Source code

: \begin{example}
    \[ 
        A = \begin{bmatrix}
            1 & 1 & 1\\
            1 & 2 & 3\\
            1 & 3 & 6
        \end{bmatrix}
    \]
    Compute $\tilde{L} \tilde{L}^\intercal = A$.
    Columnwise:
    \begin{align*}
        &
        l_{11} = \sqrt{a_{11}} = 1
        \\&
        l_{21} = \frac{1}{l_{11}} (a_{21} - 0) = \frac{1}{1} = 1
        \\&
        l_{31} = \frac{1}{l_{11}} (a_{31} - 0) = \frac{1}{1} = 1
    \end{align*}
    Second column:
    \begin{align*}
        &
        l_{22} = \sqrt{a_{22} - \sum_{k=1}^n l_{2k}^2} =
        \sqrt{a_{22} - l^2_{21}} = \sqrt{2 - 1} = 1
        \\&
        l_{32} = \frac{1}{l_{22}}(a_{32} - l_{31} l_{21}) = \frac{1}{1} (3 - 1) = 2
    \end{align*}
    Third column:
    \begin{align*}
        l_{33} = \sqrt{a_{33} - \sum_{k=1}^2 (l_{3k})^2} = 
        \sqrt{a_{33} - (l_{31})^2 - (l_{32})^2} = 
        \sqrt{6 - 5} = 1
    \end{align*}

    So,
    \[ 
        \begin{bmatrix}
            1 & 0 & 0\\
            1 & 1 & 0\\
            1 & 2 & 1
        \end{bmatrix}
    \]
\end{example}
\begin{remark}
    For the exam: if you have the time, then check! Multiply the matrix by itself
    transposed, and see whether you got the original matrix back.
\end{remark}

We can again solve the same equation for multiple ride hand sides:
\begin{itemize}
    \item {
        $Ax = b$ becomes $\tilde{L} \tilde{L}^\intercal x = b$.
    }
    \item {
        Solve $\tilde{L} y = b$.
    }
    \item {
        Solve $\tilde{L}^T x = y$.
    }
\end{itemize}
-----
### TASK
Copy the material above back out, exactly as written.

### RESULT BELOW
Source code

: \begin{example}
    \[ 
        A = \begin{bmatrix}
            1 & 1 & 1\\
            1 & 2 & 3\\
            1 & 3 & 6
        \end{bmatrix}
    \]
    Compute $\tilde{L} \tilde{L}^\intercal = A$.
    Columnwise:
    \begin{align*}
        &
        l_{11} = \sqrt{a_{11}} = 1
        \\&
        l_{21} = \frac{1}{l_{11}} (a_{21} - 0) = \frac{1}{1} = 1
        \\&
        l_{31} = \frac{1}{l_{11}} (a_{31} - 0) = \frac{1}{1} = 1
    \end{align*}
    Second column:
    \begin{align*}
        &
        l_{22} = \sqrt{a_{22} - \sum_{k=1}^n l_{2k}^2} =
        \sqrt{a_{22} - l^2_{21}} = \sqrt{2 - 1} = 1
        \\&
        l_{32} = \frac{1}{l_{22}}(a_{32} - l_{31} l_{21}) = \frac{1}{1} (3 - 1) = 2
    \end{align*}
    Third column:
    \begin{align*}
        l_{33} = \sqrt{a_{33} - \sum_{k=1}^2 (l_{3k})^2} = 
        \sqrt{a_{33} - (l_{31})^2 - (l_{32})^2} = 
        \sqrt{6 - 5} = 1
    \end{align*}

    So,
    \[ 
        \begin{bmatrix}
            1 & 0 & 0\\
            1 & 1 & 0\\
            1 & 2 & 1
        \end{bmatrix}
    \]
\end{example}
\begin{remark}
    For the exam: if you have the time, then check! Multiply the matrix by itself
    transposed, and see whether you got the original matrix back.
\end{remark}

We can again solve the same equation for multiple ride hand sides:
\begin{itemize}
    \item {
        $Ax = b$ becomes $\tilde{L} \tilde{L}^\intercal x = b$.
    }
    \item {
        Solve $\tilde{L} y = b$.
    }
    \item {
        Solve $\tilde{L}^T x = y$.
    }
\end{itemize}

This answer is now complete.